Features of Shinjuku
Shinjuku is famous for being a business district, yet the largest entertainment district in Asia and the world's largest terminal station. Offices of large companies line the streets in Nishi-Shinjuku, and it is a leading business district in Japan. On the other hand, Higashi-Shinjuku is a large-scale entertainment district, with Kabuki-cho, and is bustling with life till late into the night.
The development of Shinjuku
This area initially flourished as a post town for travellers, and gradually developed into a downtown area after the railway station was completed after the Meiji period. Furthermore, many of the lines used by majority of the people living in East Tokyo gather at Shinjuku, evolving the station into a huge terminal. After that, the sub-center development in the 1960s led to building high-rise office buildings and the relocation of the metropolitan government office building here in 1991 helped Shinjuku become a both a political and economic hub.
The history of Shinjuku
Areas called Yotsuya, Ushigome and Yodobashi were integrated to become part of Shinjuku. It is located around the center of the 23 Wards of Tokyo, and is home to the Tokyo Metropolitan Government Building. In the Meiji period, it became a symbol of Japan, with department stores and theaters lining the streets. High-class hotels were built and it is constantly crowded with tourists and businessmen.
The culture born in Shinjuku
"Kimura-ya", the shop said to have created Japanese Indian curry and sweet azuki-bean roll, and the founder of custard cream bread, "Nakamura-ya" both have their main shops in Shinjuku. Also, it is said that at the exact site where Shinjuku Gyoen, a famous place for cherry blossom viewing is located, Edo vegetables called "Naito hot peppers", used to be grown, dyeing the stretch from this area to Okubo a bright red.
Important figures related to Shinjuku
Some of such important figures would be Encho Sanyutei, the symbol of the rakugo (comedic Japanese storytelling) world during the Meiji period, and Hogetsu Shimamura, a critic and producer. Also, Shinjuku is the place where Soseki Natume worked as a writer and teacher. The place that he spent his later years in was preserved and is called "Soseki Sanbo".

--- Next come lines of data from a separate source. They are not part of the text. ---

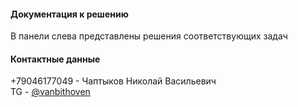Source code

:#### Документация к решению
В панели слева представлены решения соответствующих задач
#### Контактные данные
+79046177049 - Чаптыков Николай Васильевич  
TG - [@vanbithoven](https://t.me/vanbithoven)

"Tokaido Yotsuya Kaidan", a legend from Shinjuku
A famous ghost story related to Shinjuku would be "Tokaido Yotsuya Kaidan". It's a story about betrayal, revenge, and deceit. A woman named Oiwa is murdered by her husband Iemon and returns to Earth to seek revenge. Though the tale has many iterations, the character Oiwa was based on a real person. At Inari Tamiya Shrine, the shrine worshipped by Oiwa, interestingly enough Oiwa herself is now also worshipped there by the local people to this day.
Shinjuku is still furthering its development as a metropolitan city. One of such developments is the Tokyo Metropolitan Government Building. This building was designed by Kenzo Tange, the symbol of the architecture industry in Japan. It is 202 meters in height with 45 floors and an observation deck. You can catch a superb view from there. It even overlooks Mt.Fuji on a clear day in winter. Do enjoy Shinjuku from various places.